**Problem statement**
Which lines of the records contain the word "assigment"? Show each of them.

**Material provided**
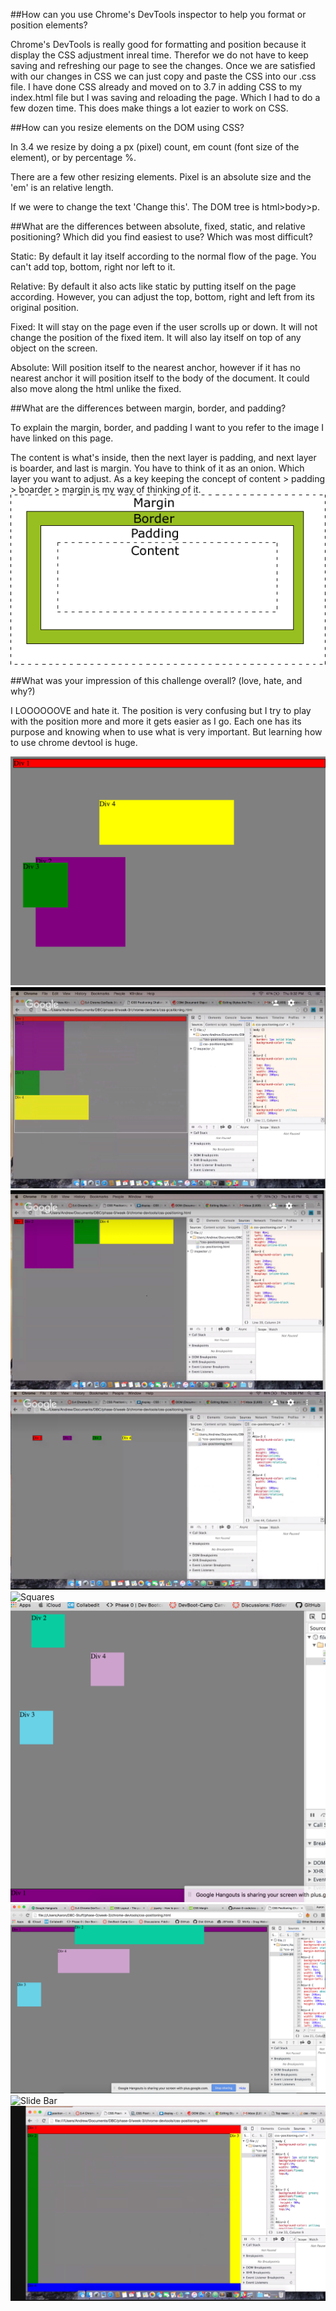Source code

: ##How can you use Chrome's DevTools inspector to help you format or position elements?

Chrome's DevTools is really good for formatting and position because it display the CSS adjustment inreal time.  Therefor we do not have to keep saving and refreshing our page to see the changes.  Once we are satisfied with our changes in CSS we can just copy and paste the CSS into our .css file.  I have done CSS already and moved on to 3.7 in adding CSS to my index.html file but I was saving and reloading the page.  Which I had to do a few dozen time.  This does make things a lot eazier to work on CSS.

##How can you resize elements on the DOM using CSS?

In 3.4 we resize by doing a px (pixel) count, em count (font size of the element), or by percentage %.

There are a few other resizing elements.  Pixel is an absolute size and the 'em' is an relative length.

If we were to change the text 'Change this'.  The DOM tree is html>body>p.

##What are the differences between absolute, fixed, static, and relative positioning? Which did you find easiest to use? Which was most difficult?

Static:  By default it lay itself according to the normal flow of the page.  You can't add top, bottom, right nor left to it.

Relative:  By default it also acts like static by putting itself on the page according.  However, you can adjust the top, bottom, right and left from its original position.

Fixed: It will stay on the page even if the user scrolls up or down.  It will not change the position of the fixed item. It will also lay itself on top of any object on the screen.

Absolute: Will position itself to the nearest anchor, however if it has no nearest anchor it will position itself to the body of the document.  It could also move along the html unlike the fixed.

##What are the differences between margin, border, and padding?

To explain the margin, border, and padding I want to you refer to the image I have linked on this page.

The content is what's inside, then the next layer is padding, and next layer is boarder, and last is margin.  You have to think of it as an onion.  Which layer you want to adjust.
As a key keeping the concept of content > padding > boarder > margin is my way of thinking of it.
![CSS Box Model](imgs/css-box-model.gif)

##What was your impression of this challenge overall? (love, hate, and why?)

I LOOOOOOVE and hate it.  The position is very confusing but I try to play with the position more and more it gets easier as I go.  Each one has its purpose and knowing when to use what is very important.  But learning how to use chrome devtool is huge.

![Change the Colors](imgs/1.Change-the-Colors.png)
![Column](imgs/2.Column.png)
![Row](imgs/3.Row.png)
![Make Equldistant](imgs/4.Make-Equidistant.png)
![Squares](imgs/Squares.png)
![Footer](imgs/6.Footer.png)
![Header](imgs/7.Header.png)
![Slide Bar](imgs/8.Sidebar.png)
![Get Creative](imgs/9.Get-Creative.png)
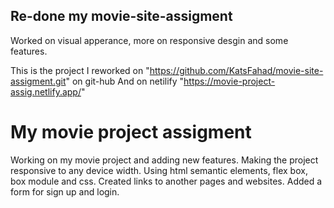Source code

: ## Re-done my movie-site-assigment

Worked on visual apperance, more on responsive desgin and some features.

This is the project I reworked on "https://github.com/KatsFahad/movie-site-assigment.git" on git-hub
And on netilify "https://movie-project-assig.netlify.app/"

# My movie project assigment

Working on my movie project and adding new features.
Making the project responsive to any device width.
Using html semantic elements, flex box, box module and css.
Created links to another pages and websites.
Added a form for sign up and login.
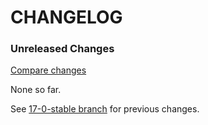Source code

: # CHANGELOG



### Unreleased Changes

[Compare changes](https://github.com/codevise/pageflow/compare/17-0-stable...master)

None so far.

See
[17-0-stable branch](https://github.com/codevise/pageflow/blob/17-0-stable/CHANGELOG.md)
for previous changes.
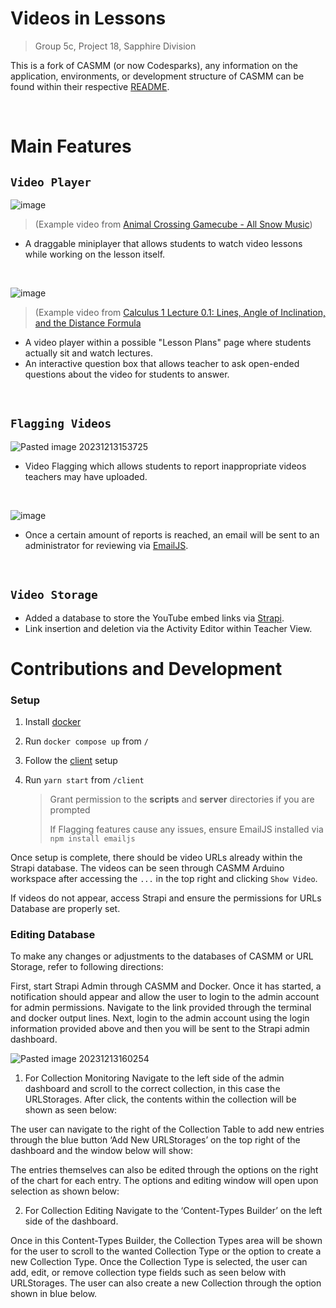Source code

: # Videos in Lessons

> Group 5c, Project 18, Sapphire Division

This is a fork of CASMM (or now Codesparks), any information on the application, environments, or development structure of CASMM can be found within their respective [README](https://github.com/UFWebApps2-0/code-sparks/blob/develop/README.md).

<br/>

# Main Features

## `Video Player`

![image](https://github.com/CEN3031-5c/Sapphire-Project18-5c/assets/88823380/62887e21-478a-47eb-a29d-a7e7b2dd28e0)
> (Example video from [Animal Crossing Gamecube - All Snow Music](https://www.youtube.com/watch?v=fRozdaGG01M))

- A draggable miniplayer that allows students to watch video lessons while working on the lesson itself.

<br/>

![image](https://github.com/CEN3031-5c/Sapphire-Project18-5c/assets/88823380/7fb5d988-0009-4ee7-a0dd-0d7682ea92d4)
> (Example video from [Calculus 1 Lecture 0.1: Lines, Angle of Inclination, and the Distance Formula](https://www.youtube.com/watch?v=fYyARMqiaag&ab_channel=ProfessorLeonard)

- A video player within a possible "Lesson Plans" page where students actually sit and watch lectures.
- An interactive question box that allows teacher to ask open-ended questions about the video for students to answer.

<br/>

## `Flagging Videos`

![Pasted image 20231213153725](https://github.com/CEN3031-5c/Sapphire-Project18-5c/assets/88823380/8b9e4bff-023d-4fce-81e6-3fd7440f00cb)

- Video Flagging which allows students to report inappropriate videos teachers may have uploaded.

<br/>

![image](https://github.com/CEN3031-5c/Sapphire-Project18-5c/assets/88823380/e0a9c1d5-1a71-469f-b174-1ffc206e57c0)

- Once a certain amount of reports is reached, an email will be sent to an administrator for reviewing via [EmailJS](https://www.emailjs.com/).

<br/>

## `Video Storage`

- Added a database to store the YouTube embed links via [Strapi](https://docs-v3.strapi.io/developer-docs/latest/getting-started/introduction.html).
- Link insertion and deletion via the Activity Editor within Teacher View.

# Contributions and Development

### Setup

1. Install [docker](https://docs.docker.com/get-docker/)

2. Run `docker compose up` from `/`

3. Follow the [client](/client#setup) setup

4. Run `yarn start` from `/client`

   > Grant permission to the **scripts** and **server** directories if you are prompted
   > 
   > If Flagging features cause any issues, ensure EmailJS installed via `npm install emailjs`
   
Once setup is complete, there should be video URLs already within the Strapi database. 
The videos can be seen through CASMM Arduino workspace after accessing the `...` in the top right and clicking `Show Video`.

If videos do not appear, access Strapi and ensure the permissions for URLs Database are properly set.

### Editing Database

To make any changes or adjustments to the databases of CASMM or URL Storage, refer to following directions:

First, start Strapi Admin through CASMM and Docker. Once it has started, a notification should appear and allow the user to login to the admin account for admin permissions. Navigate to the link provided through the terminal and docker output lines. Next, login to the admin account using the login information provided above and then you will be sent to the Strapi admin dashboard. 

![Pasted image 20231213160254](https://github.com/CEN3031-5c/Sapphire-Project18-5c/assets/88823380/c0117205-469f-482a-be22-2d9b43c48613)

1. For Collection Monitoring
Navigate to the left side of the admin dashboard and scroll to the correct collection, in this case the URLStorages. After click, the contents within the collection will be shown as seen below:

The user can navigate to the right of the Collection Table to add new entries through the blue button ‘Add New URLStorages’ on the top right of the dashboard and the window below will show:

The entries themselves can also be edited through the options on the right of the chart for each entry. The options and editing window will open upon selection as shown below:

2. For Collection Editing
Navigate to the ‘Content-Types Builder’ on the left side of the dashboard.

Once in this Content-Types Builder, the Collection Types area will be shown for the user to scroll to the wanted Collection Type or the option to create a new Collection Type. Once the Collection Type is selected, the user can add, edit, or remove collection type fields such as seen below with URLStorages. The user can also create a new Collection through the option shown in blue below. 
   
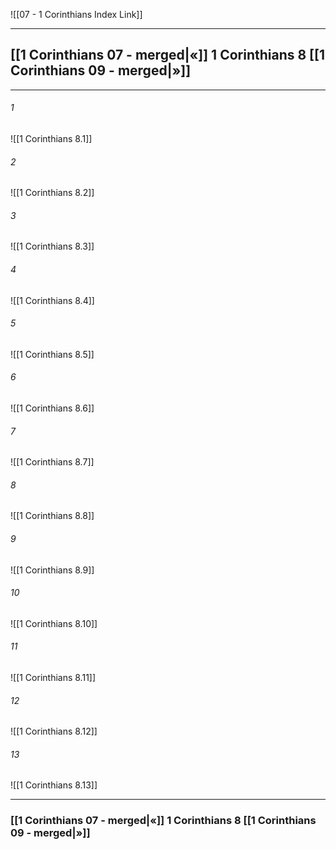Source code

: ![[07 - 1 Corinthians Index Link]]

---
##  [[1 Corinthians 07 - merged|«]] 1 Corinthians 8 [[1 Corinthians 09 - merged|»]]

---

###### 1
![[1 Corinthians 8.1]] 

###### 2
![[1 Corinthians 8.2]] 

###### 3
![[1 Corinthians 8.3]] 

###### 4
![[1 Corinthians 8.4]]

###### 5 
![[1 Corinthians 8.5]] 

###### 6
![[1 Corinthians 8.6]] 

###### 7
![[1 Corinthians 8.7]] 

###### 8
![[1 Corinthians 8.8]] 

###### 9
![[1 Corinthians 8.9]] 

###### 10
![[1 Corinthians 8.10]] 

###### 11
![[1 Corinthians 8.11]] 

###### 12
![[1 Corinthians 8.12]]

###### 13
![[1 Corinthians 8.13]] 


---
###  [[1 Corinthians 07 - merged|«]] 1 Corinthians 8 [[1 Corinthians 09 - merged|»]]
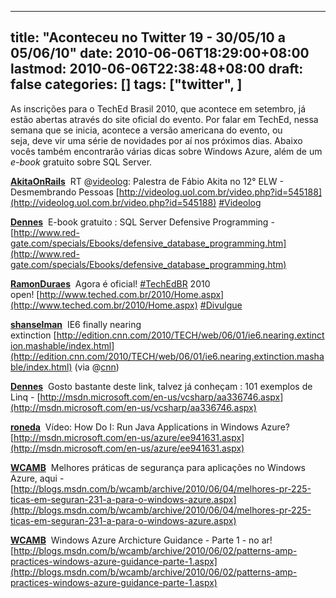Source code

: 
---
title: "Aconteceu no Twitter 19 - 30/05/10 a 05/06/10"
date: 2010-06-06T18:29:00+08:00
lastmod: 2010-06-06T22:38:48+08:00
draft: false
categories: []
tags: ["twitter", ]
---


As inscrições para o TechEd Brasil 2010, que acontece em setembro, já estão abertas através do site oficial do evento. Por falar em TechEd, nessa semana que se inicia, acontece a versão americana do evento, ou seja, deve vir uma série de novidades por aí nos próximos dias. Abaixo vocês também encontrarão várias dicas sobre Windows Azure, além de um *e-book* gratuito sobre SQL Server.

<span class="status-body"><span class="status-content">**[AkitaOnRails](http://twitter.com/AkitaOnRails)**  <span class="entry-content">RT @[videolog](http://twitter.com/videolog): Palestra de Fábio Akita no 12° ELW - Desmembrando Pessoas [http://videolog.uol.com.br/video.php?id=545188](http://videolog.uol.com.br/video.php?id=545188) [#Videolog](http://twitter.com/search?q=%23Videolog "#Videolog")</span></span></span>

<span class="status-body"><span class="status-content"><span class="entry-content"><span class="status-body"><span class="status-content">**[Dennes](http://twitter.com/Dennes)**  <span class="entry-content">E-book gratuito : SQL Server Defensive Programming - [http://www.red-gate.com/specials/Ebooks/defensive_database_programming.htm](http://www.red-gate.com/specials/Ebooks/defensive_database_programming.htm)</span></span></span></span></span></span>

<span class="status-body"><span class="status-content"><span class="entry-content"><span class="status-body"><span class="status-content"><span class="entry-content"><span class="status-body"><span class="status-content">**[RamonDuraes](http://twitter.com/RamonDuraes)**  <span class="entry-content">Agora é oficial! [#TechEdBR](http://twitter.com/search?q=%23TechEdBR "#TechEdBR") 2010 open! [http://www.teched.com.br/2010/Home.aspx](http://www.teched.com.br/2010/Home.aspx) [#Divulgue](http://twitter.com/search?q=%23Divulgue "#Divulgue")</span></span></span></span></span></span></span></span></span>

<span class="status-body"><span class="status-content"><span class="entry-content"><span class="status-body"><span class="status-content"><span class="entry-content"><span class="status-body"><span class="status-content"><span class="entry-content"><span class="status-body"><span class="status-content">**[shanselman](http://twitter.com/shanselman)**  <span class="entry-content">IE6 finally nearing extinction [http://edition.cnn.com/2010/TECH/web/06/01/ie6.nearing.extinction.mashable/index.html](http://edition.cnn.com/2010/TECH/web/06/01/ie6.nearing.extinction.mashable/index.html) (via @[cnn](http://twitter.com/cnn))</span></span></span></span></span></span></span></span></span></span></span></span>

<span class="status-body"><span class="status-content"><span class="entry-content"><span class="status-body"><span class="status-content"><span class="entry-content"><span class="status-body"><span class="status-content"><span class="entry-content"><span class="status-body"><span class="status-content"><span class="entry-content"><span class="status-body"><span class="status-content">**[Dennes](http://twitter.com/Dennes)**  <span class="entry-content">Gosto bastante deste link, talvez já conheçam : 101 exemplos de Linq - [http://msdn.microsoft.com/en-us/vcsharp/aa336746.aspx](http://msdn.microsoft.com/en-us/vcsharp/aa336746.aspx)</span></span></span></span></span></span></span></span></span></span></span></span></span></span></span>

<span class="status-body"><span class="status-content"><span class="entry-content"><span class="status-body"><span class="status-content"><span class="entry-content"><span class="status-body"><span class="status-content"><span class="entry-content"><span class="status-body"><span class="status-content"><span class="entry-content"><span class="status-body"><span class="status-content"><span class="entry-content"><span class="status-body"><span class="status-content">**[roneda](http://twitter.com/roneda)**  <span class="entry-content">Vídeo: How Do I: Run Java Applications in Windows Azure? [http://msdn.microsoft.com/en-us/azure/ee941631.aspx](http://msdn.microsoft.com/en-us/azure/ee941631.aspx)</span></span></span></span></span></span></span></span></span></span></span></span></span></span></span></span></span></span>

<span class="status-body"><span class="status-content"><span class="entry-content"><span class="status-body"><span class="status-content"><span class="entry-content"><span class="status-body"><span class="status-content"><span class="entry-content"><span class="status-body"><span class="status-content"><span class="entry-content"><span class="status-body"><span class="status-content"><span class="entry-content"><span class="status-body"><span class="status-content"><span class="entry-content"><span class="status-body"><span class="status-content">**[WCAMB](http://twitter.com/WCAMB)**  <span class="entry-content">Melhores práticas de segurança para aplicações no Windows Azure, aqui -   
[http://blogs.msdn.com/b/wcamb/archive/2010/06/04/melhores-pr-225-ticas-em-seguran-231-a-para-o-windows-azure.aspx](http://blogs.msdn.com/b/wcamb/archive/2010/06/04/melhores-pr-225-ticas-em-seguran-231-a-para-o-windows-azure.aspx)</span></span></span></span></span></span></span></span></span></span></span></span></span></span></span></span></span></span></span></span></span>

<span class="status-body"><span class="status-content"><span class="entry-content"><span class="status-body"><span class="status-content"><span class="entry-content"><span class="status-body"><span class="status-content"><span class="entry-content"><span class="status-body"><span class="status-content"><span class="entry-content"><span class="status-body"><span class="status-content"><span class="entry-content"><span class="status-body"><span class="status-content"><span class="entry-content"><span class="status-body"><span class="status-content"><span class="entry-content"><span class="status-body"><span class="status-content">**[WCAMB](http://twitter.com/WCAMB)**  <span class="entry-content">Windows Azure Archicture Guidance - Parte 1 - no ar!   
[http://blogs.msdn.com/b/wcamb/archive/2010/06/02/patterns-amp-practices-windows-azure-guidance-parte-1.aspx](http://blogs.msdn.com/b/wcamb/archive/2010/06/02/patterns-amp-practices-windows-azure-guidance-parte-1.aspx)</span></span></span></span></span></span></span></span></span></span></span></span></span></span></span></span></span></span></span></span></span></span></span></span>

<span class="status-body"><span class="status-content"><span class="entry-content"><span class="status-body"><span class="status-content"><span class="entry-content"><span class="status-body"><span class="status-content"><span class="entry-content"><span class="status-body"><span class="status-content"><span class="entry-content"><span class="status-body"><span class="status-content"><span class="entry-content"><span class="status-body"><span class="status-content"><span class="entry-content"><span class="status-body"><span class="status-content"><span class="entry-content"><span class="status-body"><span class="status-content"></span></span></span></span></span></span></span></span></span></span></span></span></span></span></span></span></span></span></span></span></span></span></span>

**Task response**
: ## Re-done my movie-site-assigment
This is the project I reworked on "https://github.com/KatsFahad/movie-site-assigment.git" on git-hub
# My movie project assigment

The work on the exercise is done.